An exemption threshold amount for appraisals on mortgages will increase to loans of $26,000 or less (from $25,500 or less), according to a final rule to be published by two federal banking regulators and the Consumer Financial Protection Bureau (CFPB), and effective Jan. 1.
The final rule is scheduled to be published in the Nov. 9 Federal Register.
The rule – finalized jointly by the CFPB, the Federal Reserve and the Office of the Comptroller of the Currency (OCC) – updates rules adopted by the three agencies in 2013. Additionally, in 2013, the Federal Deposit Insurance Corp. (FDIC), National Credit Union Administration (NCUA), and the Federal Housing Finance Administration (FHFA) adopted the CFPB’s version of the regulations as final rules or, in NCUA’s case, as a supplemental final rule. The rules issued by the agencies four years ago were effective Jan. 1, 2014.
The rule applies portions of the Truth in Lending Act (TILA) which establishes special appraisal requirements for “higher-risk mortgages,” termed “higher-priced mortgage loans” or “HPMLs” in the agencies’ regulations.
The agencies’ rules require that the loan threshold amount be adjusted annually based on any annual percentage increase in the Consumer Price Index for Urban Wage Earners and Clerical Workers (CPI-W).

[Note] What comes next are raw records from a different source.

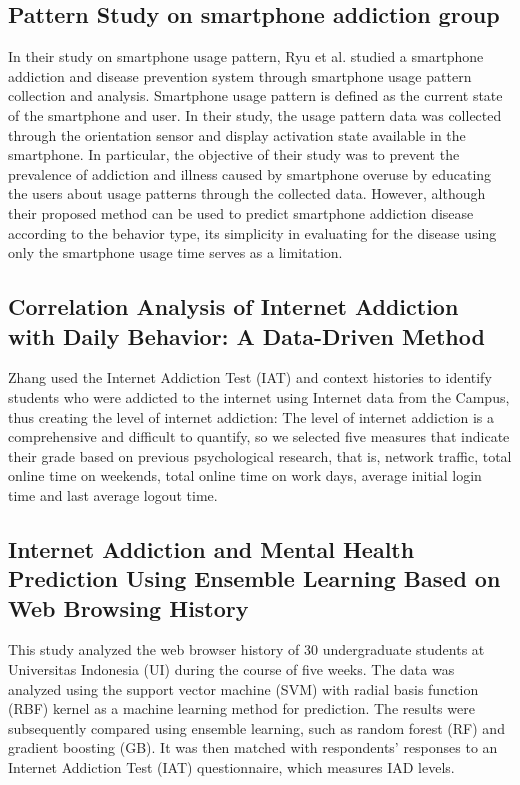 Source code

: \documentclass[conference]{IEEEtran}
\begin{document}
\subsection{Pattern Study on smartphone addiction group}
In their study on smartphone usage pattern, Ryu et al.\cite{b10} studied a smartphone addiction and disease prevention system through smartphone usage pattern collection and analysis. Smartphone usage pattern is defined as the current state of the smartphone and user. In their study, the usage pattern data was collected through the orientation sensor and display activation state available in the smartphone. In particular, the objective of their study was to prevent the prevalence of addiction and illness caused by smartphone overuse by educating the users about usage patterns through the collected data. However, although their proposed method can be used to predict smartphone addiction disease according to the behavior type, its simplicity in evaluating for the disease using only the smartphone usage time serves as a limitation.

\subsection{Correlation Analysis of Internet Addiction with Daily Behavior: A Data-Driven Method}

Zhang \cite{b9} used the Internet Addiction Test (IAT) and context histories to identify students who were addicted to the internet using Internet data from the Campus, thus creating the level of internet addiction: The level of internet addiction is a comprehensive and difficult to quantify, so we selected five measures that indicate their grade based on previous psychological research, that is, network traffic, total online time on weekends, total online time on work days, average initial login time and last average logout time.

\subsection{Internet Addiction and Mental Health Prediction Using Ensemble Learning Based on Web Browsing History}

This study \cite{b11} analyzed the web browser history of 30 undergraduate students at Universitas Indonesia (UI) during the course of five weeks. The data was analyzed using the support vector machine (SVM) with radial basis function (RBF) kernel as a machine learning method for prediction. The results were subsequently compared using ensemble learning, such as random forest (RF) and gradient boosting (GB). It was then matched with respondents’ responses to an Internet Addiction Test (IAT) questionnaire, which measures IAD levels. 
\end{document}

The rule uses a complex approach which states that if there is no annual percentage increase in the CPI-W, the OCC, the Board, and the Bureau will not adjust this exemption threshold from the prior year.
However, in years following a year in which the exemption threshold was not adjusted, the threshold is calculated by applying the annual percentage increase in the CPI-W to the dollar amount that would have resulted, after rounding, if the decreases and any subsequent increases in the CPI-W had been taken into account.
Based on the CPI-W in effect as of June 1, 2017, the agencies found, the exemption threshold will increase from $25,500 to $26,000 effective Jan. 1, 2018.